Ad un certo punto era palese che Balotelli volesse uscire dal gioco.
Prima si fa ammonire per un fallo talmente stupido che è difficile non fosse premeditato: https://www.youtube.com/watch?v=Zs1...
Poi simula danni invalidanti amplificando gli effetti di uno scontro, forse sperando di essere richiamato.
La mia impressione è che avesse capito, già dalla partita precedente, che non gli sarebbero arrivati buoni palloni da giocare e che la colpa dell’inefficacia dell’attacco italiano sarebbe stata addossata tutta a lui. E infatti non sbagliava. Certo: ha reagito ad una situazione difficile dimostrando scarsa professionalità, mostrando un carattere fragile, vulnerabile. Un attaccante di tempra più forte si sarebbe andato a prendere i palloni, lui invece ha fatto l’offeso.
Che vi fossero problemi di compatibilità e divisioni all’interno della squadra è dimostrato dalle successive dichiarazioni dei cosiddetti "senatori" contro "le figurine", secondo l’efficace espressione di Buffon. Una opinione certamente presente da tempo nel gruppo.

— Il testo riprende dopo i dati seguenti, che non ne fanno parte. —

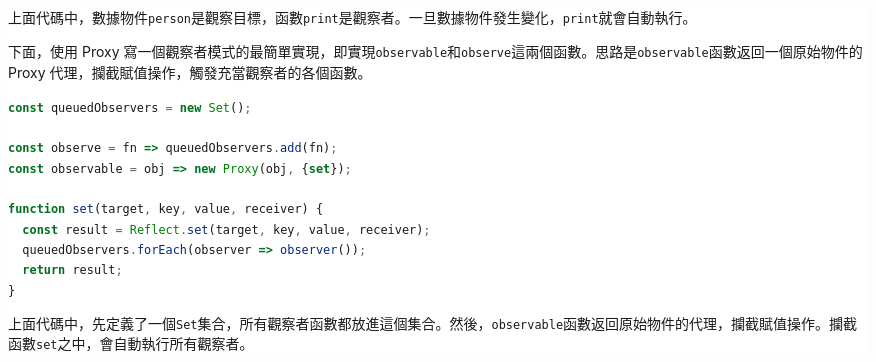 上面代碼中，數據物件`person`是觀察目標，函數`print`是觀察者。一旦數據物件發生變化，`print`就會自動執行。

下面，使用 Proxy 寫一個觀察者模式的最簡單實現，即實現`observable`和`observe`這兩個函數。思路是`observable`函數返回一個原始物件的 Proxy 代理，攔截賦值操作，觸發充當觀察者的各個函數。

```javascript
const queuedObservers = new Set();

const observe = fn => queuedObservers.add(fn);
const observable = obj => new Proxy(obj, {set});

function set(target, key, value, receiver) {
  const result = Reflect.set(target, key, value, receiver);
  queuedObservers.forEach(observer => observer());
  return result;
}
```

上面代碼中，先定義了一個`Set`集合，所有觀察者函數都放進這個集合。然後，`observable`函數返回原始物件的代理，攔截賦值操作。攔截函數`set`之中，會自動執行所有觀察者。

Comunque, come sempre, la debacle di una squadra è determinata dall’intero complesso, allenatore in testa.
Mi ha colpito, ad esempio, l’ostinazione di Pirlo a servire la fascia sinistra anche quando era fortemente presidiata dagli avversari, i quali si erano ovviamente accorti di questa preferenza, anche quando alla destra c’erano ampi spazi di manovra per una possibile avanzata in attacco.

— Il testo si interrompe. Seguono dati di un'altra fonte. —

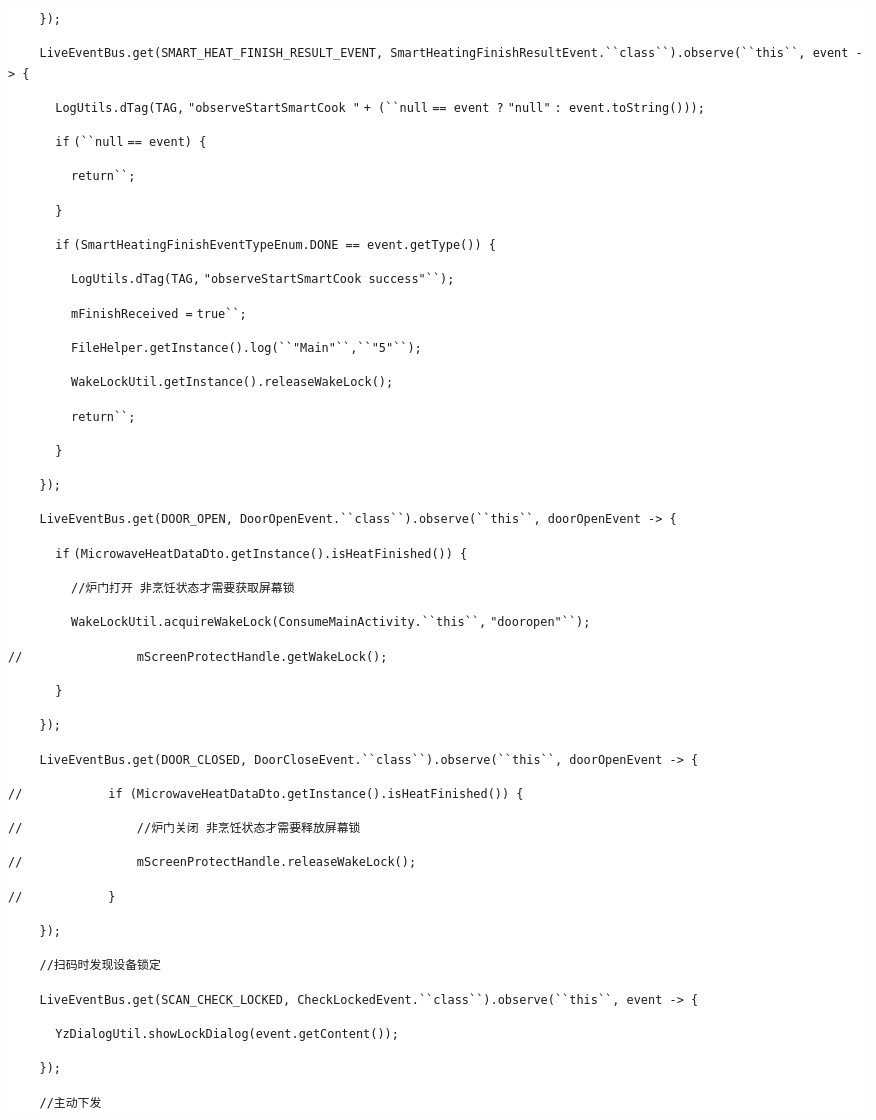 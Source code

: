         `});`

        `LiveEventBus.get(SMART_HEAT_FINISH_RESULT_EVENT, SmartHeatingFinishResultEvent.``class``).observe(``this``, event -> {`

            `LogUtils.dTag(TAG,` `"observeStartSmartCook "` `+ (``null` `== event ?` `"null"` `: event.toString()));`

            `if` `(``null` `== event) {`

                `return``;`

            `}`

            `if` `(SmartHeatingFinishEventTypeEnum.DONE == event.getType()) {`

                `LogUtils.dTag(TAG,` `"observeStartSmartCook success"``);`

                `mFinishReceived =` `true``;`

                `FileHelper.getInstance().log(``"Main"``,``"5"``);`

                `WakeLockUtil.getInstance().releaseWakeLock();`

                `return``;`

            `}`

        `});`

        `LiveEventBus.get(DOOR_OPEN, DoorOpenEvent.``class``).observe(``this``, doorOpenEvent -> {`

            `if` `(MicrowaveHeatDataDto.getInstance().isHeatFinished()) {`

                `//炉门打开 非烹饪状态才需要获取屏幕锁`

                `WakeLockUtil.acquireWakeLock(ConsumeMainActivity.``this``,` `"dooropen"``);`

`//                mScreenProtectHandle.getWakeLock();`

            `}`

        `});`

        `LiveEventBus.get(DOOR_CLOSED, DoorCloseEvent.``class``).observe(``this``, doorOpenEvent -> {`

`//            if (MicrowaveHeatDataDto.getInstance().isHeatFinished()) {`

`//                //炉门关闭 非烹饪状态才需要释放屏幕锁`

`//                mScreenProtectHandle.releaseWakeLock();`

`//            }`

        `});`

        `//扫码时发现设备锁定`

        `LiveEventBus.get(SCAN_CHECK_LOCKED, CheckLockedEvent.``class``).observe(``this``, event -> {`

            `YzDialogUtil.showLockDialog(event.getContent());`

        `});`

        `//主动下发`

Ma anche la scelta tattica fallimentare di indugiare nelle retrovie a passaggetti perditempo. Fallimentare per la velocità e la dinamicità di avversari che in pochi secondi andavano in pressing impedendo la precisione dei lanci in avanti e, spesso, catturando il pallone nella nostra metà campo. Complice anche il lassismo dell’arbitro verso interventi molto duri e decisi degli uruguaiani.
Insomma, secondo me le dimissioni di Prandelli erano dovute non solo per una questione di stile ma soprattutto per la sostanza di una regia deficitaria, scarsamente flessibile e da una selezione probabilmente molto condizionata da fattori che con l’efficacia e l’armonia della squadra c’entrano ben poco.
La formazione di una nazionale non può portare ad un gruppo affiatato se si è obbligati a selezionare certi giocatori perché troppo famosi per essere esclusi o perché qualcuno in qualche club o in federazione si offenderebbe se non fossero convocati.
Questo non è calcio: è sottobosco politico, lotta di potere, esibizionismo.
In campo ci devono andare gli atleti, non i padreterni o i raccomandati. E ci devono andare con l’umiltà, la voglia di vincere, la decisione necessaria per battersi fino all’ultimo, lo spirito di sacrificio che sono i tratti tipici del vero atleta.
In più, trattandosi di uno sport di squadra, deve andarci chi è cosciente che i compagni non si criticano per nessun motivo e che tutti devono essere leali nei confronti degli altri.